Muscular Action

 

planninglawThe Bank of England is concerned that Britain is building half as many homes a year as Canada, despite having twice the population.  Planners are concerned about unplanned growth.  David Cameron’s support in early 2012 for a new Abercrombie Plan to protect the green belt and meet housing needs led to an RTPI/ Land Securities report.  But a Garden Cities Prospectus promised for high growth areas has not materialised.  Nick Boles’ confirmation in June this year that no resources would be allocated seemed to seal its fate.  But new towns are back on the agenda.  The Labour Party proposes to use five of them to double annual housing delivery until 2022 and the man they have appointed to come up with a blue print for 220,000 homes a year is calling for ‘muscular action’, including the compulsory acquisition of land subject to unimplemented consents.  The Policy Exchange, courtesy of Lord Wolfson, are also keeping the original commitment alive  – offering a £250,000 prize for a workable Garden City model. Now David Cameron’s key planning advisor has jumped ship to oversee it. Here is a short entry for the Prize.

Geographies

Where should new settlements go? In the absence of the RSS ‘Areas of Search’, LEPs should be empowered and incentivised to identify their own Garden Cities and Suburbs, where needs indicate they are required.  Business Rates, CIL and other fiscal tools can be used to make it worthwhile.

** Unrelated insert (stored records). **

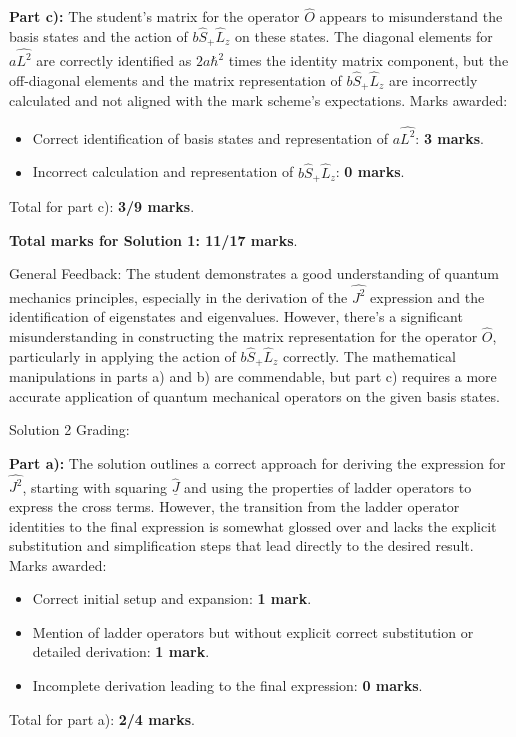 \documentclass[a4paper,11pt]{article}
\begin{document}
\textbf{Part c):} The student's matrix for the operator \(\hat{O}\) appears to misunderstand the basis states and the action of \(b\hat{S}_{+}\hat{L}_{z}\) on these states. The diagonal elements for \(a\hat{L^{2}}\) are correctly identified as \(2a\hbar^2\) times the identity matrix component, but the off-diagonal elements and the matrix representation of \(b\hat{S}_{+}\hat{L}_{z}\) are incorrectly calculated and not aligned with the mark scheme's expectations. Marks awarded:
\begin{itemize}
    \item Correct identification of basis states and representation of \(a\hat{L^{2}}\): \textbf{3 marks}.
    \item Incorrect calculation and representation of \(b\hat{S}_{+}\hat{L}_{z}\): \textbf{0 marks}.
\end{itemize}
Total for part c): \textbf{3/9 marks}.

\textbf{Total marks for Solution 1: 11/17 marks}.

General Feedback: The student demonstrates a good understanding of quantum mechanics principles, especially in the derivation of the \(\hat{J^{2}}\) expression and the identification of eigenstates and eigenvalues. However, there's a significant misunderstanding in constructing the matrix representation for the operator \(\hat{O}\), particularly in applying the action of \(b\hat{S}_{+}\hat{L}_{z}\) correctly. The mathematical manipulations in parts a) and b) are commendable, but part c) requires a more accurate application of quantum mechanical operators on the given basis states.

\hrulefill

Solution 2 Grading:

\textbf{Part a):} The solution outlines a correct approach for deriving the expression for \(\hat{J^{2}}\), starting with squaring \(\hat{\underline{J}}\) and using the properties of ladder operators to express the cross terms. However, the transition from the ladder operator identities to the final expression is somewhat glossed over and lacks the explicit substitution and simplification steps that lead directly to the desired result. Marks awarded:
\begin{itemize}
    \item Correct initial setup and expansion: \textbf{1 mark}.
    \item Mention of ladder operators but without explicit correct substitution or detailed derivation: \textbf{1 mark}.
    \item Incomplete derivation leading to the final expression: \textbf{0 marks}.
\end{itemize}
Total for part a): \textbf{2/4 marks}.
\end{document}
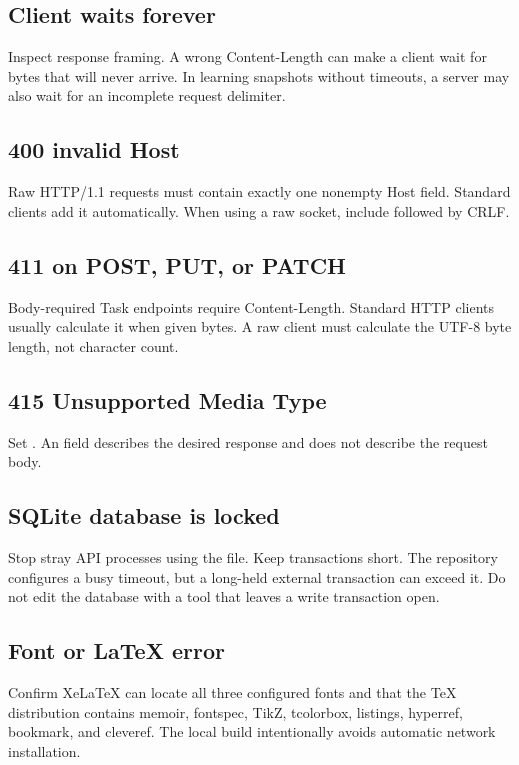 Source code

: \subsection{Client waits forever}

Inspect response framing. A wrong Content-Length can make a client wait for bytes
that will never arrive. In learning snapshots without timeouts, a server may also
wait for an incomplete request delimiter.

\subsection{400 invalid Host}

Raw HTTP/1.1 requests must contain exactly one nonempty Host field. Standard
clients add it automatically. When using a raw socket, include
 followed by CRLF.

\subsection{411 on POST, PUT, or PATCH}

Body-required Task endpoints require Content-Length. Standard HTTP clients
usually calculate it when given bytes. A raw client must calculate the UTF-8 byte
length, not character count.

\subsection{415 Unsupported Media Type}

Set . An  field describes the
desired response and does not describe the request body.

\subsection{SQLite database is locked}

Stop stray API processes using the file. Keep transactions short. The repository
configures a busy timeout, but a long-held external transaction can exceed it.
Do not edit the database with a tool that leaves a write transaction open.

\subsection{Font or LaTeX error}

Confirm XeLaTeX can locate all three configured fonts and that the TeX distribution
contains memoir, fontspec, TikZ, tcolorbox, listings, hyperref, bookmark, and
cleveref. The local build intentionally avoids automatic network installation.

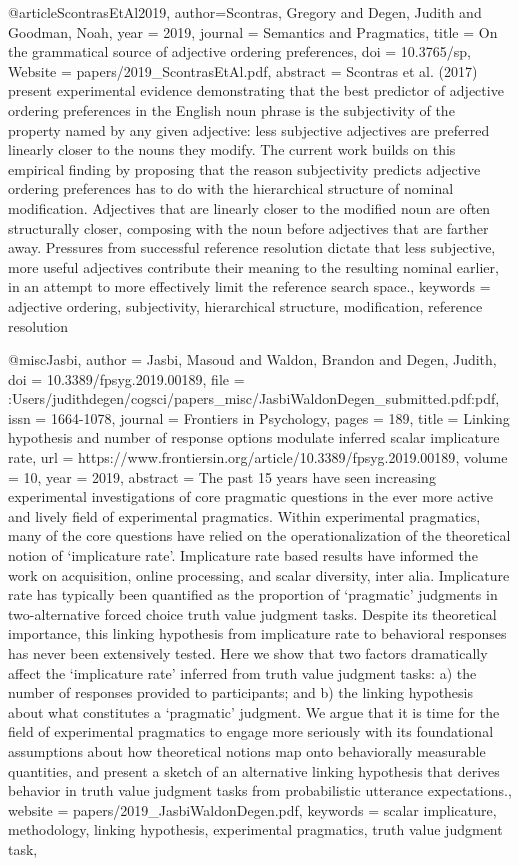 {@article{ScontrasEtAl2019,
author={Scontras, Gregory and Degen, Judith and Goodman, Noah},
year = {2019},
journal = {Semantics and Pragmatics},
title = {On the grammatical source of adjective ordering preferences},
doi = {10.3765/sp},
Website = {papers/2019_ScontrasEtAl.pdf},
abstract = {Scontras et al. (2017) present experimental evidence demonstrating that the best predictor of adjective ordering preferences in the English noun phrase is the subjectivity of the property named by any given adjective: less subjective adjectives are preferred linearly closer to the nouns they modify. The current work builds on this empirical finding by proposing that the reason subjectivity predicts adjective ordering preferences has to do with the hierarchical structure of nominal modification. Adjectives that are linearly closer to the modified noun are often structurally closer, composing with the noun before adjectives that are farther away. Pressures from successful reference resolution dictate that less subjective, more useful adjectives contribute their meaning to the resulting nominal earlier, in an attempt to more effectively limit the reference search space.},
keywords = {adjective ordering, subjectivity, hierarchical structure, modification, reference resolution}
}

@misc{Jasbi,
author = {Jasbi, Masoud and Waldon, Brandon and Degen, Judith},
doi = {10.3389/fpsyg.2019.00189},      
file = {:Users/judithdegen/cogsci/papers{\_}misc/JasbiWaldonDegen{\_}submitted.pdf:pdf},
issn = {1664-1078},   
journal = {Frontiers in Psychology},      
pages = {189},     
title = {{Linking hypothesis and number of response options modulate inferred scalar implicature rate}},
url = {https://www.frontiersin.org/article/10.3389/fpsyg.2019.00189},       
volume = {10},      
year = {2019},
abstract = {The past 15 years have seen increasing experimental investigations of core pragmatic questions in the ever more active and lively field of experimental pragmatics. Within experimental pragmatics, many of the core questions have relied on the operationalization of the theoretical notion of `implicature rate'. Implicature rate based results have informed the work on acquisition, online processing, and scalar diversity, inter alia. Implicature rate has typically been quantified as the proportion of `pragmatic' judgments in two-alternative forced choice truth value judgment tasks. Despite its theoretical importance, this linking hypothesis from implicature rate to behavioral responses has never been extensively tested. Here we show that two factors dramatically affect the `implicature rate' inferred from truth value judgment tasks: a) the number of responses provided to participants; and b) the linking hypothesis about what constitutes a `pragmatic' judgment. We argue that it is time for the field of experimental pragmatics to engage more seriously with its foundational assumptions about how theoretical notions map onto behaviorally measurable quantities, and present a sketch of an alternative linking hypothesis that derives behavior in truth value judgment tasks from probabilistic utterance expectations.},
website = {papers/2019_JasbiWaldonDegen.pdf},
keywords = {scalar implicature, methodology, linking hypothesis, experimental pragmatics, truth value judgment task},
}

}
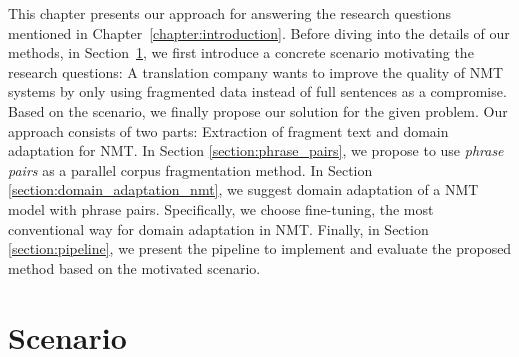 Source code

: This chapter presents our approach for answering the research questions mentioned in Chapter~\ref{chapter:introduction}. Before diving into the details of our methods, in Section~\ref{section:scenario}, we first introduce a concrete scenario motivating the research questions: A translation company wants to improve the quality of NMT systems by only using fragmented data instead of full sentences as a compromise.
Based on the scenario, we finally propose our solution for the given problem. Our approach consists of two parts: Extraction of fragment text and domain adaptation for NMT. In Section \ref{section:phrase_pairs}, we propose to use \textit{phrase pairs} as a parallel corpus fragmentation method. %
In Section \ref{section:domain_adaptation_nmt}, we suggest domain adaptation of a NMT model with phrase pairs. Specifically, we choose fine-tuning, the most conventional way for domain adaptation in NMT. Finally, in Section \ref{section:pipeline}, we present the pipeline to implement and evaluate the proposed method based on the motivated scenario. 


\section{Scenario}\label{section:scenario}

An assumption that they will be built within range of London or on the line of HS2 needs care – the original Garden Cities were as much about where employment, not just houses, should go. ‘Muscular action’ is certainly needed, if only to make clear choices about the location and scale of major new settlements and their accompanying infrastructure.

Land powers and costs

‘Housing estate’ is a sullied phrase.  If there is going to be social licence to build, genuine placemaking is required.  Excellent masterplanning and design require land budgets and values that allow space for schools, parks and the like as a starting point, not an extra, ‘subject to viability’.  Compulsory purchase will be needed to achieve this, as the draft London Housing Strategy recognises.  The real question is how is it valued and who holds the land once assembled – LEPs, community trusts, Community Interest Companies or an arm of the Treasury?

Prime the pump

CPO valuation will reflect the public cost (or balance sheet risk) of forward funding significant new infrastructure. The TIF approach that has catalysed the Vauxhall Nine Elms Battersea Opportunity Area is a good starting point.  It needs a strategic body – such as the Mayor – to invest in infrastructure before planning payments, CIL and land receipts can catch up.  Labour envisage market borrowing backed by a UK plc guarantee.

City governance

Letchworth and Welwyn are characterised by communal ownerships and structures, which has allowed investment to be repaid and reused.   Milton Keynes had a different but effective model.  The lessons from these experiences – good and bad – need to be reflected in models of community ownership and reinvestment that provide an asset lock for crucial facilities and a base for social enterprises, releasing local authorities from management and revenue burdens associated with new infrastructure.  The Neighbourhood Share of CIL is a good model for endowing these vehicles.

The Prize winner should address these issues and more, not just design.